Di Indonesia juga belum ada sekolah tari yang sungguh-sungguh. Pokoknya sekolah menari ini harus direalisasikan supaya citra penari di Indonesia terangkat, bisa jadi profesi yang wah. Kalau taraf dan citra seni tari di mata orang-orang meningkat, kan dihargainya akan menjadi lebih mahal. Penari-penari pun akhirnya bisa hidup dari situ.


Menurut kamu, seberapa pentingnya punya passion dalam hidup? Bagaimana menemukan dan mempertahankan passion ini?

Penting sekali orang punya passion dalam bidang apapun karena itulah yang menentukan arah hidup kita mau dibawa kemana. Kalau bagi saya sendiri, saya punya passion di tari dan di bidang akademis.Merupakan tantangan bagi saya untuk bisa bagus dikeduanya. Moga-moga bisa tercapai ya, Amin.

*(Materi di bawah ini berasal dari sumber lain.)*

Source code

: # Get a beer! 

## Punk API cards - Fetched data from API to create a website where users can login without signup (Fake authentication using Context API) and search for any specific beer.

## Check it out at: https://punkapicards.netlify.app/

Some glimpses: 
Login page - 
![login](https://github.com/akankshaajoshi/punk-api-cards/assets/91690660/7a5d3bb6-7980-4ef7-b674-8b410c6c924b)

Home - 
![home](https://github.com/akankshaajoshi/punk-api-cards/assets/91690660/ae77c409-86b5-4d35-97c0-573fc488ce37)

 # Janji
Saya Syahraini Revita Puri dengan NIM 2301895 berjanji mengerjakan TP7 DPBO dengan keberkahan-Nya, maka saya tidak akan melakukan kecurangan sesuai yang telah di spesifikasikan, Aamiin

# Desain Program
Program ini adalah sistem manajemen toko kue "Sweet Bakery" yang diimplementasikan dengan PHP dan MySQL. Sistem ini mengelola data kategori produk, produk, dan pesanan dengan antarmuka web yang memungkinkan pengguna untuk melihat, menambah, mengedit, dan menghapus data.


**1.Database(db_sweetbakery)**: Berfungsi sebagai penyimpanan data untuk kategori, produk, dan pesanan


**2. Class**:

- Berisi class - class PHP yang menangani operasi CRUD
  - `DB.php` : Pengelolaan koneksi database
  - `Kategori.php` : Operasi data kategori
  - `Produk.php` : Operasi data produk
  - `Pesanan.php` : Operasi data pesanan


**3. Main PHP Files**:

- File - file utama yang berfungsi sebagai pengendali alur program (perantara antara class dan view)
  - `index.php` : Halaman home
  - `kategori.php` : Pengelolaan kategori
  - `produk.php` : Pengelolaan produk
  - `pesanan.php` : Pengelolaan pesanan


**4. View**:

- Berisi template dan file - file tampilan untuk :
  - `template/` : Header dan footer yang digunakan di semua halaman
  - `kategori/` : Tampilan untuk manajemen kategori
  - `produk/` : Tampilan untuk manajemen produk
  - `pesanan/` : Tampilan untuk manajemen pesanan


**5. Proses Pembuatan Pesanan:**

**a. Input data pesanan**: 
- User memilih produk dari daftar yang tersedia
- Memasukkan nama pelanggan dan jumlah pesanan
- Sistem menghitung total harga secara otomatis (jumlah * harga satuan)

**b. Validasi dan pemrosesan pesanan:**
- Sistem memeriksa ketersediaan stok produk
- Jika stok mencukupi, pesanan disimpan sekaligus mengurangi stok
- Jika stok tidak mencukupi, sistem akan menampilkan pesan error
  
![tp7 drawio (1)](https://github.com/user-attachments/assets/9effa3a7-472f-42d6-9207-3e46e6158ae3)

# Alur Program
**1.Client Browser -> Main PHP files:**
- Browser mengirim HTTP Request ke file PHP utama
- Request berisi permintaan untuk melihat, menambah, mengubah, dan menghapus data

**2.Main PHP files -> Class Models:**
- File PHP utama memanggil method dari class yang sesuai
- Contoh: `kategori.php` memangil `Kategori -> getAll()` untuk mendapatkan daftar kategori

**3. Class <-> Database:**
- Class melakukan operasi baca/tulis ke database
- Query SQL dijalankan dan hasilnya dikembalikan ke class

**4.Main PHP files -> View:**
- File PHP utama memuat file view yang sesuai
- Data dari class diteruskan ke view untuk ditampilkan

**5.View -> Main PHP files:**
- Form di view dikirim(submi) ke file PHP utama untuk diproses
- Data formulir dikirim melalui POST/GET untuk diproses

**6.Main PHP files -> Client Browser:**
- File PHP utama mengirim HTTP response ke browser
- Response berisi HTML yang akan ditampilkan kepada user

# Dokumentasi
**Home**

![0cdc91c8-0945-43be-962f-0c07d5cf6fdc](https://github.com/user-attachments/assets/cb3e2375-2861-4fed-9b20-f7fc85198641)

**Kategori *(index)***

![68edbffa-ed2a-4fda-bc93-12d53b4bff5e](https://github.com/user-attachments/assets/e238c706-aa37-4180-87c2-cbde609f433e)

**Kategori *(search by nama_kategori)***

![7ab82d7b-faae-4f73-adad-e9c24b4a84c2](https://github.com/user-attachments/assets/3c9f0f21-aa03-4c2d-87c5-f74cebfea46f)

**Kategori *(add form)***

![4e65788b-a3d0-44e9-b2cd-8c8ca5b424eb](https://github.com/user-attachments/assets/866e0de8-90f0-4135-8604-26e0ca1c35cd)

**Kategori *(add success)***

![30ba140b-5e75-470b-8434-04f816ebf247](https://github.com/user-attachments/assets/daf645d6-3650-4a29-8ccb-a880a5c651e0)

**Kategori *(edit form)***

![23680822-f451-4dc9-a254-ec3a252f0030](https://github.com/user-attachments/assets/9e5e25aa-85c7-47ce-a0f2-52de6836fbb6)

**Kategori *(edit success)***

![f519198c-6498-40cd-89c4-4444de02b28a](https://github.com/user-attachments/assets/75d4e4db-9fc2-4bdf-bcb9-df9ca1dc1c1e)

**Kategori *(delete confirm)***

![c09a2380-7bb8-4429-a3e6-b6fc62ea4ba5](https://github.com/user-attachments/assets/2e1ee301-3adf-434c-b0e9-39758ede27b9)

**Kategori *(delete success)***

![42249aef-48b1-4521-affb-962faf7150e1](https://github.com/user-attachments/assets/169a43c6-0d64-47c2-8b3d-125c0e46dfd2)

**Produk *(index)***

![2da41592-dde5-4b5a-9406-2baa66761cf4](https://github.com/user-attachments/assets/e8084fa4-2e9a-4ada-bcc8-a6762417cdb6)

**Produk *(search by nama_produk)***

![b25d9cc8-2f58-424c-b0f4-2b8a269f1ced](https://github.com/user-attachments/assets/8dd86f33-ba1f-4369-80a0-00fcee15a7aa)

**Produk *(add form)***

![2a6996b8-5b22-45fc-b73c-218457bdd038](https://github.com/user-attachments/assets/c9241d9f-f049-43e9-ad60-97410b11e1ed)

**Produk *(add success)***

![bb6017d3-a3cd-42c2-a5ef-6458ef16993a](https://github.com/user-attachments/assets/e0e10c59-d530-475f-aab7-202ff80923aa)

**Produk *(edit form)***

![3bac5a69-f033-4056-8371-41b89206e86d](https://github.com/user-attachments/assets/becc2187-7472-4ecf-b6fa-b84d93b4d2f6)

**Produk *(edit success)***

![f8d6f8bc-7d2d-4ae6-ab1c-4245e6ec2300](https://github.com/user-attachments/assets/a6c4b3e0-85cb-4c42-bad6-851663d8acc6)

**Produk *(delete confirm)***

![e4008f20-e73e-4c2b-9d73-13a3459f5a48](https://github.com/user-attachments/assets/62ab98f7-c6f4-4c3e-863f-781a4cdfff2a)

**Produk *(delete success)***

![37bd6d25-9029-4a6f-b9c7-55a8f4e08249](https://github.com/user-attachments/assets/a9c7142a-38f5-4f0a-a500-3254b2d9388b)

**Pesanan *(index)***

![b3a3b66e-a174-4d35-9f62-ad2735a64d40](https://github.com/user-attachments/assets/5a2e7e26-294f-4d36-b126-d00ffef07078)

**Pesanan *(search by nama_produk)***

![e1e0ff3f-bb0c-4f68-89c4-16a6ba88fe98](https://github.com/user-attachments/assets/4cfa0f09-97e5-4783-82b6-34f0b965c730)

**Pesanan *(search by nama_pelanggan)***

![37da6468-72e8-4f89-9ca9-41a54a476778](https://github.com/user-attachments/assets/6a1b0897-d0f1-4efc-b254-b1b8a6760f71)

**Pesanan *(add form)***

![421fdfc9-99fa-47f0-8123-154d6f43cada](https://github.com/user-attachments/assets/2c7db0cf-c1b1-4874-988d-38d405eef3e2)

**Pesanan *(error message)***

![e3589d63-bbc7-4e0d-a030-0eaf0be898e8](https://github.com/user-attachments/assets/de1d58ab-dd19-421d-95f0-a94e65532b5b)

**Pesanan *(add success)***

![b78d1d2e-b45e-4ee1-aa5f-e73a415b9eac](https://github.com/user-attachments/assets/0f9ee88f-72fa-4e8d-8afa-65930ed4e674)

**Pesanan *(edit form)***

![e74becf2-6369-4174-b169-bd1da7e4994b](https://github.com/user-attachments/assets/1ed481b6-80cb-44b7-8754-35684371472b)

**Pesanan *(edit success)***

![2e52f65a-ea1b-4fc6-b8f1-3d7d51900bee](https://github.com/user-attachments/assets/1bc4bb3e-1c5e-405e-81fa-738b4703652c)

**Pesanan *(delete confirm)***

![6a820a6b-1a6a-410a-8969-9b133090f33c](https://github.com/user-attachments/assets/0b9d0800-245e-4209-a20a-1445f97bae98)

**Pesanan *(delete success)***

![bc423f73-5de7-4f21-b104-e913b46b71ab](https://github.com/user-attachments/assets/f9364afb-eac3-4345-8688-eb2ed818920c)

Untuk mempertahankan passion kalau saya pribadi caranya adalah tetap menjalankan rutinitas dan memaksakan diri, misalnya saya harus tetap datang latihan biarpun semalas apapun. Biasanya habis pulang latihan saya jadi semangat kembali, seperti makan obat yang membuat bahagia. Bahkan habis menari otak saya rasanya lebih jalan, kalau tidak menari malah jadi dodol rasanya.

Intinya, passion datang dengan sendirinya. Saya berulang kali mengujicoba datang latihan menari dan tidak datang. Lama kelamaan, bisa disimpulkan sendiri hasilnya bagisaya. Dan akhirnya saya tahu kalau saya punya passion dalam bidang tersebut. Saya lihat adik-adik kelas saya juga menari karena menjalani rutinitas saja. Namun lama kelamaan mereka jadi attached ke rutinitas ini, dan akhirnya menumbuhkan kecintaan mereka.


Rencana ke depan ?

Saya akan tetap menjalani rutinitas saya sekarang. Untuk di kampus, saya ingin membenahi SAC (Student Activity Club / ekstrakurikuler) dance serta membuat sebuah acara yang berhubungan dengan menari.